Summary
Visa Inc. announced on February 13, 2026, that its Board of Directors has authorized the company to proceed with a successive exchange offer for its outstanding Class B common stock. This action is contingent upon the satisfaction of specific conditions previously disclosed in a December 7, 2023, proxy statement, primarily related to the resolution of U.S. covered litigation concerning interchange reimbursement fees. The company believes these conditions are on the verge of being met, citing a significant reduction in the estimated fees from approximately $49.6 billion in October 2023 to $39.4 billion in October 2025, and anticipating further reductions from upcoming claim dismissals. If the conditions are met, Visa plans to file a Form S-4 registration statement with the SEC, which will detail the exchange offer. This offer is expected to extend to holders of Class B-1 and Class B-2 common stock, providing them the opportunity to exchange their shares for a mix of Class B-3 common stock (which will retain transfer restrictions) and freely transferable Class C common stock. Investors should note that this announcement is for informational purposes only and does not constitute an offer to sell or solicit an offer to buy securities; the actual exchange offer will be subject to SEC review, market conditions, and other factors.
Key Highlights
- 1Visa's Board has authorized a successive exchange offer for Class B common stock.
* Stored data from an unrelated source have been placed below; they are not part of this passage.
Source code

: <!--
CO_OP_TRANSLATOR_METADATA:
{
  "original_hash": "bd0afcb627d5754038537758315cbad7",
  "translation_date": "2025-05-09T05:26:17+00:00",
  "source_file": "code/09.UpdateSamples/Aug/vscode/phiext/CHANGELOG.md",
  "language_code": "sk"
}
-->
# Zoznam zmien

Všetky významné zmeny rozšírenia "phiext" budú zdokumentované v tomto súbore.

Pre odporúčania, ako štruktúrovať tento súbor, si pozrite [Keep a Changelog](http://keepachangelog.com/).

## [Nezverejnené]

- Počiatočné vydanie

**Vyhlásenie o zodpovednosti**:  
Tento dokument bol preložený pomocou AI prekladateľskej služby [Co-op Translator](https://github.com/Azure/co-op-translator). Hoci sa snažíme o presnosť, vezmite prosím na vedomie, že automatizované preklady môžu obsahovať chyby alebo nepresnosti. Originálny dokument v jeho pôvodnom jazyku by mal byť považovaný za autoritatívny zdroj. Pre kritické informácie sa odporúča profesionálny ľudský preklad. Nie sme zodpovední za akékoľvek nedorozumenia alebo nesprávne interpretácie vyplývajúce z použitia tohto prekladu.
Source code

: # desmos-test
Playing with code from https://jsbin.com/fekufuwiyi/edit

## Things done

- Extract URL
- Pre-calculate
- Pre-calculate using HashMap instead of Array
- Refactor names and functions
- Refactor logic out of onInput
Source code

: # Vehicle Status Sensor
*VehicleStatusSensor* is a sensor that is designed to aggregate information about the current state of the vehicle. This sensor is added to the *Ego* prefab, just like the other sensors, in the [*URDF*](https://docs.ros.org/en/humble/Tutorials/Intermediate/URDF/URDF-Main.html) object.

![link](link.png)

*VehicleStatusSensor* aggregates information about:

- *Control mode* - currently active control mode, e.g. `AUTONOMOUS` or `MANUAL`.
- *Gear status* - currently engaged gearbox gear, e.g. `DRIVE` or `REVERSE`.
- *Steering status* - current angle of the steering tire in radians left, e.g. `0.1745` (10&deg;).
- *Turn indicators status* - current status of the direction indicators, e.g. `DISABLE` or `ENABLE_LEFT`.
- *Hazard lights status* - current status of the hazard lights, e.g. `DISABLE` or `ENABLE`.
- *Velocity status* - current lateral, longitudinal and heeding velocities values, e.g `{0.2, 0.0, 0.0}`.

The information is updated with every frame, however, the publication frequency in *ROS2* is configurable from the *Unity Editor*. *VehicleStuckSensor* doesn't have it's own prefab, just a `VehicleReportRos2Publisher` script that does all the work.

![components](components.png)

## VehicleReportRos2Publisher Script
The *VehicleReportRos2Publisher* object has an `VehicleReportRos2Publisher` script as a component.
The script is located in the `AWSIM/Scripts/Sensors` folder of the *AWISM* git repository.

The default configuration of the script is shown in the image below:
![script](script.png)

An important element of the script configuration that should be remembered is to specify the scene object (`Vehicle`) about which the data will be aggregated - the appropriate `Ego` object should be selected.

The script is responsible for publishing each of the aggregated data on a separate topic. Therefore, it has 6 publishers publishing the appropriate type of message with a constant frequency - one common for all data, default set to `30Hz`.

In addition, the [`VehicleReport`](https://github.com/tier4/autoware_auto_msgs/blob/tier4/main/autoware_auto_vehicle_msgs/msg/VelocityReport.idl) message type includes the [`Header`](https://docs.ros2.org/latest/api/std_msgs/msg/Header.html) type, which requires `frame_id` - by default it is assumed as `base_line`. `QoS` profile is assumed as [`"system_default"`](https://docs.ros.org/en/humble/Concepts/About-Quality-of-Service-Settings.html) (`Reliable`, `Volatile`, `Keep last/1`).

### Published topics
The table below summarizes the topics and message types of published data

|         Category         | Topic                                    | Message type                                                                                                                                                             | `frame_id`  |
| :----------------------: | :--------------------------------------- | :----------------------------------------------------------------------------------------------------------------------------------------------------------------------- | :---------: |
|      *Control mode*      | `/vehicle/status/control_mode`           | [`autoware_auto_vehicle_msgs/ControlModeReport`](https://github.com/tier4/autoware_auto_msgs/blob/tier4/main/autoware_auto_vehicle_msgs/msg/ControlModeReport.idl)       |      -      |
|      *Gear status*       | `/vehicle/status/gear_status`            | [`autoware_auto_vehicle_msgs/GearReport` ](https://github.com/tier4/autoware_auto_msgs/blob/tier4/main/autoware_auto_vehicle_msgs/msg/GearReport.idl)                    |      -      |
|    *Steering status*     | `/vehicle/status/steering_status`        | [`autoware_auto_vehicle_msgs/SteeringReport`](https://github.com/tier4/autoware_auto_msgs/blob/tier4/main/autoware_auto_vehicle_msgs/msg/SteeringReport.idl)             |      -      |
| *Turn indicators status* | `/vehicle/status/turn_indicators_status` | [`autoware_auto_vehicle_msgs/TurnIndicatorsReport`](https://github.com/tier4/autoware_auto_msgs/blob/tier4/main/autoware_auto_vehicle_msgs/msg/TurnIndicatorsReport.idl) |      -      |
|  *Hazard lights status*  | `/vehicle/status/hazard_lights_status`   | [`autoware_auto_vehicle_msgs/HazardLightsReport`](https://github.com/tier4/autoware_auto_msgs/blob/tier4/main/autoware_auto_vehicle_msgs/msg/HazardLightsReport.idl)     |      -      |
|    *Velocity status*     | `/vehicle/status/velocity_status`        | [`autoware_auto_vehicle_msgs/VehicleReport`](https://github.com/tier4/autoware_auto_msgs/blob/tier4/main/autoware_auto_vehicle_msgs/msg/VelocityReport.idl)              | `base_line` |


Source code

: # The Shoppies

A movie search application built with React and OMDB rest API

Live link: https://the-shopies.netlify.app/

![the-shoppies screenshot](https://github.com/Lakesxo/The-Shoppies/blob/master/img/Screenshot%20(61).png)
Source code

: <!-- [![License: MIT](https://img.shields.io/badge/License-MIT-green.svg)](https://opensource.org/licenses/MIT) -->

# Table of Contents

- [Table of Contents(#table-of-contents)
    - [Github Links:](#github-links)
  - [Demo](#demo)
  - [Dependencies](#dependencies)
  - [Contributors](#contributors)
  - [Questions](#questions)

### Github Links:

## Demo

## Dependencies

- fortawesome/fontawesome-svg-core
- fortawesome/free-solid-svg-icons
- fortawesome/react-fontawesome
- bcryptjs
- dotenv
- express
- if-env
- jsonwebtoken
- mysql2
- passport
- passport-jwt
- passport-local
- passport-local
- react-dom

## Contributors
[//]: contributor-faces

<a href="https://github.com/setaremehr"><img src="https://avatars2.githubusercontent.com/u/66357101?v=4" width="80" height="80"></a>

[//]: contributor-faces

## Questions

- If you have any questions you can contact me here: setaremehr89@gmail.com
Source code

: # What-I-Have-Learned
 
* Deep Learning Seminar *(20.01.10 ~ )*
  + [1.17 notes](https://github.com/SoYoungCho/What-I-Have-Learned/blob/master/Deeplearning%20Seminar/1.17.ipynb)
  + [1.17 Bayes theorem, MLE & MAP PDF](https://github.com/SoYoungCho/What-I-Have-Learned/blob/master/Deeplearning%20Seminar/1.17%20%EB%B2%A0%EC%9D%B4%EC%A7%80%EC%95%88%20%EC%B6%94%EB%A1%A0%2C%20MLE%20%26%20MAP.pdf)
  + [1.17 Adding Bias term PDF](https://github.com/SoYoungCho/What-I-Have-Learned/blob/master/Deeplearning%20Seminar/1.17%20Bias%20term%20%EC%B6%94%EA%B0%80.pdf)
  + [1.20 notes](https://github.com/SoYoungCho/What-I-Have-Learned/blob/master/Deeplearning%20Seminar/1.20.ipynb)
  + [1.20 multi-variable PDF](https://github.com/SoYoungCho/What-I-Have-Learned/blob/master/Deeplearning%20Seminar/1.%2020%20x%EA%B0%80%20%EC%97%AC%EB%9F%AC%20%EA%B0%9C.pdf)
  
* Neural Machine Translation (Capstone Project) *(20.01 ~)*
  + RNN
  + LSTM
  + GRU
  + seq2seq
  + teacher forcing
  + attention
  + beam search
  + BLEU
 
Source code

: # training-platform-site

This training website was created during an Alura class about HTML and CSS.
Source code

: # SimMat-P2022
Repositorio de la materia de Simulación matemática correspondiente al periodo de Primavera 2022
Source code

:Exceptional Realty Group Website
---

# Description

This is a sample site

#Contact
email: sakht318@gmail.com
- 2The offer is contingent on meeting specific conditions related to U.S. litigation regarding interchange reimbursement fees.
- 3Estimated interchange reimbursement fees have decreased from $49.6 billion (Oct 2023) to $39.4 billion (Oct 2025), nearing the 50% reduction threshold.
- 4Visa expects to file a Form S-4 registration statement with the SEC if conditions are met.
- 5The exchange offer will allow holders of Class B-1 and Class B-2 stock to swap for Class B-3 and Class C common stock.
- 6Class B-3 stock will retain transfer restrictions, while Class C stock will be freely transferable.
- 7This announcement is informational and not an offer to exchange securities; final details will be in the Form S-4.